When the energy crisis of 1978-79 struck, Dave started the American Homegrown Fuel Co., an educational organization that taught upwards of 7000 people how to produce and use low-cost alcohol fuel at home or on the farm.
KQED, San Francisco s Public Broadcasting System station, asked Dave to put his alcohol workshop on television, and together they spent two years making the ten-part series, Alcohol as Fuel. To accompany the series, Dave wrote the comprehensive manual on the subject, the original Alcohol Can Be A Gas! Shortly after the first show aired, in 1983, oil companies threatened to pull out their funding of KQED if the series was continued. KQED halted the distribution of the series and book (see this current book's Introduction for the whole story).
In 1984, Dave founded Planetary Movers, an award-winning social experiment and commercial venture, well known for productive activism (e.g., on behalf of Nicaragua's Sandinistas), as well as for pioneering practices of progressive employment, green marketing, and the sharing of a percentage of profits for peace and the environment.

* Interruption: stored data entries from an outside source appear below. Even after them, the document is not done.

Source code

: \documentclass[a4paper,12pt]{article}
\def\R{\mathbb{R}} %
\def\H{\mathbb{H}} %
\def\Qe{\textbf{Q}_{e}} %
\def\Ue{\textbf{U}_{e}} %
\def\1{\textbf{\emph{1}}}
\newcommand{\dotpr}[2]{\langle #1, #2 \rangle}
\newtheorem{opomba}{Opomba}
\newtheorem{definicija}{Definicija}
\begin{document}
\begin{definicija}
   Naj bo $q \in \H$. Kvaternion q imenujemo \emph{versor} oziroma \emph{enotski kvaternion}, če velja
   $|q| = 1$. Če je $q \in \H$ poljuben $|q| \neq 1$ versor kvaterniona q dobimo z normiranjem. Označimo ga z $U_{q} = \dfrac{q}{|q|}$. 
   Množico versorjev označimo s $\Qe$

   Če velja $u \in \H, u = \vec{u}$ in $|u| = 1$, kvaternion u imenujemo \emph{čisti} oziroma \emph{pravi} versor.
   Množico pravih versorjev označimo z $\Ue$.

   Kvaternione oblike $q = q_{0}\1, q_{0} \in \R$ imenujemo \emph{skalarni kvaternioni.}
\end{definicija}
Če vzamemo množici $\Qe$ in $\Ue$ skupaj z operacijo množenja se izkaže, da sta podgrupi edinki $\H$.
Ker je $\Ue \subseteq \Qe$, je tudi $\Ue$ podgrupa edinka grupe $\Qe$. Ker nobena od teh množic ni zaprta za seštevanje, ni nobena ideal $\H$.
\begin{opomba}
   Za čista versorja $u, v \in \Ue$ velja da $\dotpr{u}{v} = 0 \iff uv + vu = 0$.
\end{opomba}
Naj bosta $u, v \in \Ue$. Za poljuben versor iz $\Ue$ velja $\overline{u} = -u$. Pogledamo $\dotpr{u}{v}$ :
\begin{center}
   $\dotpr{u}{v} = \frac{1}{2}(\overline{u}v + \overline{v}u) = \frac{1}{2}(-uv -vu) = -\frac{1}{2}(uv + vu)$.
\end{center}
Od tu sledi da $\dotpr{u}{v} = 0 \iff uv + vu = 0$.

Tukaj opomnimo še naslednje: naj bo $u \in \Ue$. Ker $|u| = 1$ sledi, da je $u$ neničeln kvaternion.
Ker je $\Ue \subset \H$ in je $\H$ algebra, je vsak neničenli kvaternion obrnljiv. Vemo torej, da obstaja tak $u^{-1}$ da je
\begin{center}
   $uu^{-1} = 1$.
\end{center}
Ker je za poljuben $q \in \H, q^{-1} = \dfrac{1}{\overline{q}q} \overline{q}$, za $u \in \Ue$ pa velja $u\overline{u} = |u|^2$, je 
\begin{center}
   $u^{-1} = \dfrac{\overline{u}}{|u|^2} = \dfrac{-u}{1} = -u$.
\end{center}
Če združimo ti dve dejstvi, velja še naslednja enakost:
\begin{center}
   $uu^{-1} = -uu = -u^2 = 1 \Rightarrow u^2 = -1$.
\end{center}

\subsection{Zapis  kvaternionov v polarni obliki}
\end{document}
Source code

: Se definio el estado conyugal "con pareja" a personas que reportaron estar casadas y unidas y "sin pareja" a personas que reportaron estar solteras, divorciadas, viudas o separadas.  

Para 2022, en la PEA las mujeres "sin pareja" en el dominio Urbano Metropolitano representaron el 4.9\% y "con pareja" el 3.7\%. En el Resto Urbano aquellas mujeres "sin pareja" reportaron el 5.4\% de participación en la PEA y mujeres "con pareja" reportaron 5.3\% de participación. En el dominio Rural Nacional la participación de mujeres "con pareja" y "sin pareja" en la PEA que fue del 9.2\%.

In 1994, he started Our Farm. This community-supported agriculture (CSA) farm was also a teaching farm, based on sustainable practices, that hosted over 200 interns and apprentices from all over the world, and held regular tours for thousands of people. Our Farm grew as much as 100,000 pounds of food per acre, without a tractor, using only hand tools, on a terraced, 35-degree slope.
The International Institute for Ecological Agriculture (IIEA), founded by Dave in 1993, is dedicated to healing the planet while providing for the human community with research, education, and the implementation of socially just, ecologically sound, resource-conserving forms of agriculture the basis of all sustainable societies.
Dave has consulted for a wide array of clients, including governments, farmers, and companies interested in turning waste into valuable and profitable products. Recent work includes a feasibility study for a macadamia growers' cooperative in Mexico, and a water harvesting/reforestation project in Antigua, West Indies. He is working with a farming college connected to the government of Ghana to develop alternative fuels, to train agricultural extension agents in organic farming, and to design an ecological strategy to stop the Sahara Desert from advancing. He also recently inspired the city of Urbana, Illinois, to hold a conference between builders, lenders, developers, municipalities, building inspectors, architects, and engineers, to coordinate the mainstreaming of natural building technologies.
"Farmer Dave" is often called upon to testify before agencies on issues related to the land and democracy. He is a frequent speaker at ecological, sustainability, Peak Oil, and agricultural conferences in the Americas, and has appeared in interviews over 1000 times in print, radio, and television. Dave firmly believes in Emma Goldman's view of, "If I can't dance, I don't want to be in your revolution," and he can frequently be found on the dance floor when he isn't flagrantly inciting democracy.
David Blume's Alcohol Can Be a Gas1 is the most comprehensive and understandable book on renewable fuels ever compiled. Over a quarter century in the making, the book explains the history, technology, and even the sociology of renewable fuels in a fashion that can be appreciated by the most accomplished in the ethanol and biodiesel fields, as well as the novice and young students of the issues.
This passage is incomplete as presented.